- [Exercise aim] Go through the following data and transcribe exactly the stretch of lines from the one holding "<section id='description'>" to the one holding "HTML elements are", both included.
=== Begin Enclosure ===
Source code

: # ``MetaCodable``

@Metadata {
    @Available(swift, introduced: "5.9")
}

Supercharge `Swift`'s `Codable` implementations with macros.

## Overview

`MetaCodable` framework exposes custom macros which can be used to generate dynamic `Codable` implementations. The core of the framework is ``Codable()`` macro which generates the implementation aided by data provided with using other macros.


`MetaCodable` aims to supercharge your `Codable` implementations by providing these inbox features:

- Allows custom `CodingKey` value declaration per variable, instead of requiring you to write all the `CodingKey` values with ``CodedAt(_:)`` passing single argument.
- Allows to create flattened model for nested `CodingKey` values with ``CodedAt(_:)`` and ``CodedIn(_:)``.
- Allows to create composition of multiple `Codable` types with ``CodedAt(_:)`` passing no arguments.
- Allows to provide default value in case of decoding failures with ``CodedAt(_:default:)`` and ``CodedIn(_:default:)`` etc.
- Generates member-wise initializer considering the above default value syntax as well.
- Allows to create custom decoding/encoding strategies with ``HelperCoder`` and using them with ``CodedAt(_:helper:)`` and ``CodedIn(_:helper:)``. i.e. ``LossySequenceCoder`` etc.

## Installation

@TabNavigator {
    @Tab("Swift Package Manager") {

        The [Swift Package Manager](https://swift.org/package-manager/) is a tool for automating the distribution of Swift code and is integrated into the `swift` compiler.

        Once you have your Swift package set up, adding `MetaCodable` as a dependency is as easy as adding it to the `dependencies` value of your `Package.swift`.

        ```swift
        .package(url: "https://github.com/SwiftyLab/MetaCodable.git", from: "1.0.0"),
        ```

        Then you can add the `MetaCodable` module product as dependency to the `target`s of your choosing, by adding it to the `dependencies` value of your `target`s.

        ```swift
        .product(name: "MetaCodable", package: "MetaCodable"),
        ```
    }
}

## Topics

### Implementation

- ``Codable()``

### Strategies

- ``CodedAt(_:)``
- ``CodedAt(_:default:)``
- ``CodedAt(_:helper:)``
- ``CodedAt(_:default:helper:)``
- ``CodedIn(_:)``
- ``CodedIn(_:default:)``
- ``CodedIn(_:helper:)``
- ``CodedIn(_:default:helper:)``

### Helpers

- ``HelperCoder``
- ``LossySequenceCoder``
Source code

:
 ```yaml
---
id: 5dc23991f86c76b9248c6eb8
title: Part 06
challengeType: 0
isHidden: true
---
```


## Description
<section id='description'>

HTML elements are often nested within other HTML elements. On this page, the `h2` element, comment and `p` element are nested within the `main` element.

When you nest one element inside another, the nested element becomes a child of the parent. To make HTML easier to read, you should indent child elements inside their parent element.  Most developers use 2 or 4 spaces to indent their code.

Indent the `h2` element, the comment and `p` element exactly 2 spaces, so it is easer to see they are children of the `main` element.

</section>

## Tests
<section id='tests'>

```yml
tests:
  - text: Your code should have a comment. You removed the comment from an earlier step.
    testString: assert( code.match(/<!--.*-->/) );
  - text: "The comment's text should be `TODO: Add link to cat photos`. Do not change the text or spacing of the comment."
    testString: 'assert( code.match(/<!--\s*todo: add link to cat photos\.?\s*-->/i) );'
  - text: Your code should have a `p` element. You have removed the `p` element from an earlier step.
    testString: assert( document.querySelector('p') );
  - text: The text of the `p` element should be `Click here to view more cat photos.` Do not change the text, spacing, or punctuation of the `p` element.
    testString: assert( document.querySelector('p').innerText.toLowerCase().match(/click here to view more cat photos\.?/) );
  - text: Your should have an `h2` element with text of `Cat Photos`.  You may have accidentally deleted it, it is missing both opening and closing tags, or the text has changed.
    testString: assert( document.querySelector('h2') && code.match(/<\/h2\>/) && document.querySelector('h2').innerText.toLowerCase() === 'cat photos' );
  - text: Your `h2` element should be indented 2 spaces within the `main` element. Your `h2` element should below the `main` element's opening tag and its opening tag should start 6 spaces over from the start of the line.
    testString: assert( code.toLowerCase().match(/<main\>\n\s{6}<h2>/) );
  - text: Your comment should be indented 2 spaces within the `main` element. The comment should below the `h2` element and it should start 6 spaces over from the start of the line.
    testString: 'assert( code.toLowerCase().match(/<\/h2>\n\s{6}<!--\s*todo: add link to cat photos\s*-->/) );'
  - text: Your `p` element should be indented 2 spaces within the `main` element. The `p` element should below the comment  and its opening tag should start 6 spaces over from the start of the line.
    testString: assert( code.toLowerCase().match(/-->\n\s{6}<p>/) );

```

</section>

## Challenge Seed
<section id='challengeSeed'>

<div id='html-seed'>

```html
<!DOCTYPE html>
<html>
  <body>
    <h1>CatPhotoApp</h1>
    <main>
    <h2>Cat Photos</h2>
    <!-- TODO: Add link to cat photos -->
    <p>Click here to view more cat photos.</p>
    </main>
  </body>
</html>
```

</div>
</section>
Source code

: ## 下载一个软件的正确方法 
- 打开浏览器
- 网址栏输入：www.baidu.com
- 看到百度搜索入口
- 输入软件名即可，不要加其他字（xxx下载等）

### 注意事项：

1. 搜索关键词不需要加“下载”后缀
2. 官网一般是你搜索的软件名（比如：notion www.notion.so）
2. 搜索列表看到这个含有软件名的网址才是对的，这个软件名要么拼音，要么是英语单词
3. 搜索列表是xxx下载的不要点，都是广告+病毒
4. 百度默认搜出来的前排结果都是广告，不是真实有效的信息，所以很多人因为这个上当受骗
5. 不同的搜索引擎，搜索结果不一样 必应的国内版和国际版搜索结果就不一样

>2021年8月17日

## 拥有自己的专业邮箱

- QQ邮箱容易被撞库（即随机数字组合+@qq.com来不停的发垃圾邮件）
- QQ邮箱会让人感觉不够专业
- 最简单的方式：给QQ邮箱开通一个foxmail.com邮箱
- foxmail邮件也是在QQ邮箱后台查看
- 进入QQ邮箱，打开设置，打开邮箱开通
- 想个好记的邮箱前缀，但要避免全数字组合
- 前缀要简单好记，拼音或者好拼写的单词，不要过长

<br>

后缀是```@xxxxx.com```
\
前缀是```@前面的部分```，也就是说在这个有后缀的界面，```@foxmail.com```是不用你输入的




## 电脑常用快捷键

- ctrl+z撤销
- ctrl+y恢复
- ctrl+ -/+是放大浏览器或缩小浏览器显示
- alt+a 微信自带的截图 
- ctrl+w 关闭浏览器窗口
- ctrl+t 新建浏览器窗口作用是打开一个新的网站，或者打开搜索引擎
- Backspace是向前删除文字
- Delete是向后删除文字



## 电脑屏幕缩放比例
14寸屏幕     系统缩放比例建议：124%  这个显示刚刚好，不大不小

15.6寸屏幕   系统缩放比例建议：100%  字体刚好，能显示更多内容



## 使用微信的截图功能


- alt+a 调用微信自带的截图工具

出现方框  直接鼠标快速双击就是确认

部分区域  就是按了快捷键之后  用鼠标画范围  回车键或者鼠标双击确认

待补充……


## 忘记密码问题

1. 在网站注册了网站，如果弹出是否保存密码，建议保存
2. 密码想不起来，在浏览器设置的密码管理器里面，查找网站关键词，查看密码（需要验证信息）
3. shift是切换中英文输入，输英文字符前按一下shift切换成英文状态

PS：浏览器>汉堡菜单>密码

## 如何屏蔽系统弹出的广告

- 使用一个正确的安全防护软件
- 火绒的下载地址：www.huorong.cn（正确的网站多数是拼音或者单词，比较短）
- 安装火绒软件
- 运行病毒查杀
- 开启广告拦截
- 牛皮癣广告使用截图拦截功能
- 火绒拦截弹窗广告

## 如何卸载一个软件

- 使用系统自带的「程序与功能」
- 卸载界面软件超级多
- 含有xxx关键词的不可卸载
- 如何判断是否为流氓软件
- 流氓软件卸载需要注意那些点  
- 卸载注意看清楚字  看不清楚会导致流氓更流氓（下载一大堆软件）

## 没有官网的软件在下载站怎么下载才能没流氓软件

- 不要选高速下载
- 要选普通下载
=== End Enclosure ===
- [Task answer]
<section id='description'>

HTML elements are often nested within other HTML elements. On this page, the `h2` element, comment and `p` element are nested within the `main` element.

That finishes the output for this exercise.